▶ [Required work]
The entire listing below needs to be transcribed word for word.
:: Supplied data
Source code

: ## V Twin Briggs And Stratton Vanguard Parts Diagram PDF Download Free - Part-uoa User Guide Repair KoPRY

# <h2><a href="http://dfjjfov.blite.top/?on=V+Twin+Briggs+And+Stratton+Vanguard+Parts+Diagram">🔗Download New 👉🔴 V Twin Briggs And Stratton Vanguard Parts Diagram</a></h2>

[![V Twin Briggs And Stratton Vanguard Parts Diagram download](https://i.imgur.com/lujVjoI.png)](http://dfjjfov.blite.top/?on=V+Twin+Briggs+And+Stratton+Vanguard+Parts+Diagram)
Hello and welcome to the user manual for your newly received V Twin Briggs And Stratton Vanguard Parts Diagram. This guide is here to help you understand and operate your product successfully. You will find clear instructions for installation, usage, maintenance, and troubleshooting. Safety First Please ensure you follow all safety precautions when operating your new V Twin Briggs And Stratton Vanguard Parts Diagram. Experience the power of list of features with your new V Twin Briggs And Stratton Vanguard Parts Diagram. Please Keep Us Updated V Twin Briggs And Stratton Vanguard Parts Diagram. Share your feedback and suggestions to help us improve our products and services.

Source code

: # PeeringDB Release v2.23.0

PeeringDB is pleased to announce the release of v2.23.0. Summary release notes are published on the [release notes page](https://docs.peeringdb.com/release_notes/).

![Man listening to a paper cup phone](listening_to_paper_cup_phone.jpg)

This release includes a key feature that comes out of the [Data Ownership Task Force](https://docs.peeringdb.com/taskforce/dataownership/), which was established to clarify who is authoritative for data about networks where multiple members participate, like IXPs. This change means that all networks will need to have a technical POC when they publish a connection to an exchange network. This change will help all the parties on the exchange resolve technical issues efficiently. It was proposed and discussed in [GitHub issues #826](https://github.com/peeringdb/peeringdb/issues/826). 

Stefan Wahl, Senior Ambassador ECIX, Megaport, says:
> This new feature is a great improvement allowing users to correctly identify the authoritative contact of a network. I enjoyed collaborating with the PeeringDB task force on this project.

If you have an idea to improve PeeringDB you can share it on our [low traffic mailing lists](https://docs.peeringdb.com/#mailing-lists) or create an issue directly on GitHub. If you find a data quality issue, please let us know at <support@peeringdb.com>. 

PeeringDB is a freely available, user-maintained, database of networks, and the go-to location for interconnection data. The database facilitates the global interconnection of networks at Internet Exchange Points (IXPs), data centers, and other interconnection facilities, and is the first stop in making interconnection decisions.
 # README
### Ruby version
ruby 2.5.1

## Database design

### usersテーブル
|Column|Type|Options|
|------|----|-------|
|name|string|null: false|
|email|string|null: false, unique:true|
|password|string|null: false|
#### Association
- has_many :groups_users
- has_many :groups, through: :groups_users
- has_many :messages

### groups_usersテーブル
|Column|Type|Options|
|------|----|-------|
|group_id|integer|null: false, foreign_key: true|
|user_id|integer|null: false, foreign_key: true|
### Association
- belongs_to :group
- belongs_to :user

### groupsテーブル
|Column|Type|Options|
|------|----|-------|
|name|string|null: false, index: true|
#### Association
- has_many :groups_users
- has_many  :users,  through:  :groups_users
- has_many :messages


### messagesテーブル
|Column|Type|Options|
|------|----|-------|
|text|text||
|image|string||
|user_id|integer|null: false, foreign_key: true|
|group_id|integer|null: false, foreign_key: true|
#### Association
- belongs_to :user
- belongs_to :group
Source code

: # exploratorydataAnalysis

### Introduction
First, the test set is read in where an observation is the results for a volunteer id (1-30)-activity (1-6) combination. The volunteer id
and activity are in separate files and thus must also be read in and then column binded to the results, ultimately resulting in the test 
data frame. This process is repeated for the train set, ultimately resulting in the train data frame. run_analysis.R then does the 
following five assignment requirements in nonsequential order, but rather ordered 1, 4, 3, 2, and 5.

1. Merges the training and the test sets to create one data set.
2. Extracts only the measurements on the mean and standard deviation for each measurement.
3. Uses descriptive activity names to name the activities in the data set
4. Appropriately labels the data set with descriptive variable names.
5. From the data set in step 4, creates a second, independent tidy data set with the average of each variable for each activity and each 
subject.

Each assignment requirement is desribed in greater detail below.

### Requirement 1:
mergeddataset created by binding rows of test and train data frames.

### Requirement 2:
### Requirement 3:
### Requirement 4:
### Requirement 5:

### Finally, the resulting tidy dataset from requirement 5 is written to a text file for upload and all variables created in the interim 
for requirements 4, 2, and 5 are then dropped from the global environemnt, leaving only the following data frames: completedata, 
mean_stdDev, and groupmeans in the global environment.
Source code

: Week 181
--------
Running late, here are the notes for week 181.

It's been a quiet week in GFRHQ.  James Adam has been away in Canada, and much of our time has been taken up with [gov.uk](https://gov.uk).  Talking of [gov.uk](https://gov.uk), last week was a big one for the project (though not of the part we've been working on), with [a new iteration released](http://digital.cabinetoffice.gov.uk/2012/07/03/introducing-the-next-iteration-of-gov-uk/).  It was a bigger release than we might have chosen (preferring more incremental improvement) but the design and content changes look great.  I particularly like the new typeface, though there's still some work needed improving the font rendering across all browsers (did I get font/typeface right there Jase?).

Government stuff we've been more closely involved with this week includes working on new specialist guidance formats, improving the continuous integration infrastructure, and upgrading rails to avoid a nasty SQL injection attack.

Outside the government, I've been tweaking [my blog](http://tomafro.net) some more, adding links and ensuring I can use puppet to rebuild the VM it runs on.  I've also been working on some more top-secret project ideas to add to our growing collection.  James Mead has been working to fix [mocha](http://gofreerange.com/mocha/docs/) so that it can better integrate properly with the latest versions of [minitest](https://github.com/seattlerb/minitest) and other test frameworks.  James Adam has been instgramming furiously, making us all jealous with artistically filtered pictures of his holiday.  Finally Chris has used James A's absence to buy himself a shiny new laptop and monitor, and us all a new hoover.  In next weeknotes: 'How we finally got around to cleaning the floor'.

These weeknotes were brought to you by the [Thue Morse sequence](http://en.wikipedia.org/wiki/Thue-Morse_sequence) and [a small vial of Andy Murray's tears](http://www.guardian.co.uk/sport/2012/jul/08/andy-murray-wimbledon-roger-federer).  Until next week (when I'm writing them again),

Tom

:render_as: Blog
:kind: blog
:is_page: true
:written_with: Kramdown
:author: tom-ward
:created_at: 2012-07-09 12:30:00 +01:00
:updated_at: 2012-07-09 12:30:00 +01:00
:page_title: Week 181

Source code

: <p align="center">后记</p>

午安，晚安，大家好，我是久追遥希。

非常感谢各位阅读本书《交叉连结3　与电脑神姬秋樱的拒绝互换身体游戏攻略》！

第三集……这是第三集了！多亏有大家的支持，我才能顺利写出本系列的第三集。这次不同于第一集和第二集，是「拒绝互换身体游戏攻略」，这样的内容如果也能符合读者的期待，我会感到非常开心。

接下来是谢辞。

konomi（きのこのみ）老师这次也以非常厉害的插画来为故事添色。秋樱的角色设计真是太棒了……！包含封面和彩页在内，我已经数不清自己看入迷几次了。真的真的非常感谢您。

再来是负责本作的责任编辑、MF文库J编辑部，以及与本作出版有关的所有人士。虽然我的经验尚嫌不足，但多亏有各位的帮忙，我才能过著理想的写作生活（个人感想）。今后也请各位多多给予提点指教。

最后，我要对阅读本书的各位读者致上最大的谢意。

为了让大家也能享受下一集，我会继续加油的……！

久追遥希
::::
▶ [Written solution]
Source code

: ## V Twin Briggs And Stratton Vanguard Parts Diagram PDF Download Free - Part-uoa User Guide Repair KoPRY

# <h2><a href="http://dfjjfov.blite.top/?on=V+Twin+Briggs+And+Stratton+Vanguard+Parts+Diagram">🔗Download New 👉🔴 V Twin Briggs And Stratton Vanguard Parts Diagram</a></h2>

[![V Twin Briggs And Stratton Vanguard Parts Diagram download](https://i.imgur.com/lujVjoI.png)](http://dfjjfov.blite.top/?on=V+Twin+Briggs+And+Stratton+Vanguard+Parts+Diagram)
Hello and welcome to the user manual for your newly received V Twin Briggs And Stratton Vanguard Parts Diagram. This guide is here to help you understand and operate your product successfully. You will find clear instructions for installation, usage, maintenance, and troubleshooting. Safety First Please ensure you follow all safety precautions when operating your new V Twin Briggs And Stratton Vanguard Parts Diagram. Experience the power of list of features with your new V Twin Briggs And Stratton Vanguard Parts Diagram. Please Keep Us Updated V Twin Briggs And Stratton Vanguard Parts Diagram. Share your feedback and suggestions to help us improve our products and services.

Source code

: # PeeringDB Release v2.23.0

PeeringDB is pleased to announce the release of v2.23.0. Summary release notes are published on the [release notes page](https://docs.peeringdb.com/release_notes/).

![Man listening to a paper cup phone](listening_to_paper_cup_phone.jpg)

This release includes a key feature that comes out of the [Data Ownership Task Force](https://docs.peeringdb.com/taskforce/dataownership/), which was established to clarify who is authoritative for data about networks where multiple members participate, like IXPs. This change means that all networks will need to have a technical POC when they publish a connection to an exchange network. This change will help all the parties on the exchange resolve technical issues efficiently. It was proposed and discussed in [GitHub issues #826](https://github.com/peeringdb/peeringdb/issues/826). 

Stefan Wahl, Senior Ambassador ECIX, Megaport, says:
> This new feature is a great improvement allowing users to correctly identify the authoritative contact of a network. I enjoyed collaborating with the PeeringDB task force on this project.

If you have an idea to improve PeeringDB you can share it on our [low traffic mailing lists](https://docs.peeringdb.com/#mailing-lists) or create an issue directly on GitHub. If you find a data quality issue, please let us know at <support@peeringdb.com>. 

PeeringDB is a freely available, user-maintained, database of networks, and the go-to location for interconnection data. The database facilitates the global interconnection of networks at Internet Exchange Points (IXPs), data centers, and other interconnection facilities, and is the first stop in making interconnection decisions.
 # README
### Ruby version
ruby 2.5.1

## Database design

### usersテーブル
|Column|Type|Options|
|------|----|-------|
|name|string|null: false|
|email|string|null: false, unique:true|
|password|string|null: false|
#### Association
- has_many :groups_users
- has_many :groups, through: :groups_users
- has_many :messages

### groups_usersテーブル
|Column|Type|Options|
|------|----|-------|
|group_id|integer|null: false, foreign_key: true|
|user_id|integer|null: false, foreign_key: true|
### Association
- belongs_to :group
- belongs_to :user

### groupsテーブル
|Column|Type|Options|
|------|----|-------|
|name|string|null: false, index: true|
#### Association
- has_many :groups_users
- has_many  :users,  through:  :groups_users
- has_many :messages


### messagesテーブル
|Column|Type|Options|
|------|----|-------|
|text|text||
|image|string||
|user_id|integer|null: false, foreign_key: true|
|group_id|integer|null: false, foreign_key: true|
#### Association
- belongs_to :user
- belongs_to :group
Source code

: # exploratorydataAnalysis

### Introduction
First, the test set is read in where an observation is the results for a volunteer id (1-30)-activity (1-6) combination. The volunteer id
and activity are in separate files and thus must also be read in and then column binded to the results, ultimately resulting in the test 
data frame. This process is repeated for the train set, ultimately resulting in the train data frame. run_analysis.R then does the 
following five assignment requirements in nonsequential order, but rather ordered 1, 4, 3, 2, and 5.

1. Merges the training and the test sets to create one data set.
2. Extracts only the measurements on the mean and standard deviation for each measurement.
3. Uses descriptive activity names to name the activities in the data set
4. Appropriately labels the data set with descriptive variable names.
5. From the data set in step 4, creates a second, independent tidy data set with the average of each variable for each activity and each 
subject.

Each assignment requirement is desribed in greater detail below.

### Requirement 1:
mergeddataset created by binding rows of test and train data frames.

### Requirement 2:
### Requirement 3:
### Requirement 4:
### Requirement 5:

### Finally, the resulting tidy dataset from requirement 5 is written to a text file for upload and all variables created in the interim 
for requirements 4, 2, and 5 are then dropped from the global environemnt, leaving only the following data frames: completedata, 
mean_stdDev, and groupmeans in the global environment.
Source code

: Week 181
--------
Running late, here are the notes for week 181.

It's been a quiet week in GFRHQ.  James Adam has been away in Canada, and much of our time has been taken up with [gov.uk](https://gov.uk).  Talking of [gov.uk](https://gov.uk), last week was a big one for the project (though not of the part we've been working on), with [a new iteration released](http://digital.cabinetoffice.gov.uk/2012/07/03/introducing-the-next-iteration-of-gov-uk/).  It was a bigger release than we might have chosen (preferring more incremental improvement) but the design and content changes look great.  I particularly like the new typeface, though there's still some work needed improving the font rendering across all browsers (did I get font/typeface right there Jase?).

Government stuff we've been more closely involved with this week includes working on new specialist guidance formats, improving the continuous integration infrastructure, and upgrading rails to avoid a nasty SQL injection attack.

Outside the government, I've been tweaking [my blog](http://tomafro.net) some more, adding links and ensuring I can use puppet to rebuild the VM it runs on.  I've also been working on some more top-secret project ideas to add to our growing collection.  James Mead has been working to fix [mocha](http://gofreerange.com/mocha/docs/) so that it can better integrate properly with the latest versions of [minitest](https://github.com/seattlerb/minitest) and other test frameworks.  James Adam has been instgramming furiously, making us all jealous with artistically filtered pictures of his holiday.  Finally Chris has used James A's absence to buy himself a shiny new laptop and monitor, and us all a new hoover.  In next weeknotes: 'How we finally got around to cleaning the floor'.

These weeknotes were brought to you by the [Thue Morse sequence](http://en.wikipedia.org/wiki/Thue-Morse_sequence) and [a small vial of Andy Murray's tears](http://www.guardian.co.uk/sport/2012/jul/08/andy-murray-wimbledon-roger-federer).  Until next week (when I'm writing them again),

Tom

:render_as: Blog
:kind: blog
:is_page: true
:written_with: Kramdown
:author: tom-ward
:created_at: 2012-07-09 12:30:00 +01:00
:updated_at: 2012-07-09 12:30:00 +01:00
:page_title: Week 181

Source code

: <p align="center">后记</p>

午安，晚安，大家好，我是久追遥希。

非常感谢各位阅读本书《交叉连结3　与电脑神姬秋樱的拒绝互换身体游戏攻略》！

第三集……这是第三集了！多亏有大家的支持，我才能顺利写出本系列的第三集。这次不同于第一集和第二集，是「拒绝互换身体游戏攻略」，这样的内容如果也能符合读者的期待，我会感到非常开心。

接下来是谢辞。

konomi（きのこのみ）老师这次也以非常厉害的插画来为故事添色。秋樱的角色设计真是太棒了……！包含封面和彩页在内，我已经数不清自己看入迷几次了。真的真的非常感谢您。

再来是负责本作的责任编辑、MF文库J编辑部，以及与本作出版有关的所有人士。虽然我的经验尚嫌不足，但多亏有各位的帮忙，我才能过著理想的写作生活（个人感想）。今后也请各位多多给予提点指教。

最后，我要对阅读本书的各位读者致上最大的谢意。

为了让大家也能享受下一集，我会继续加油的……！

久追遥希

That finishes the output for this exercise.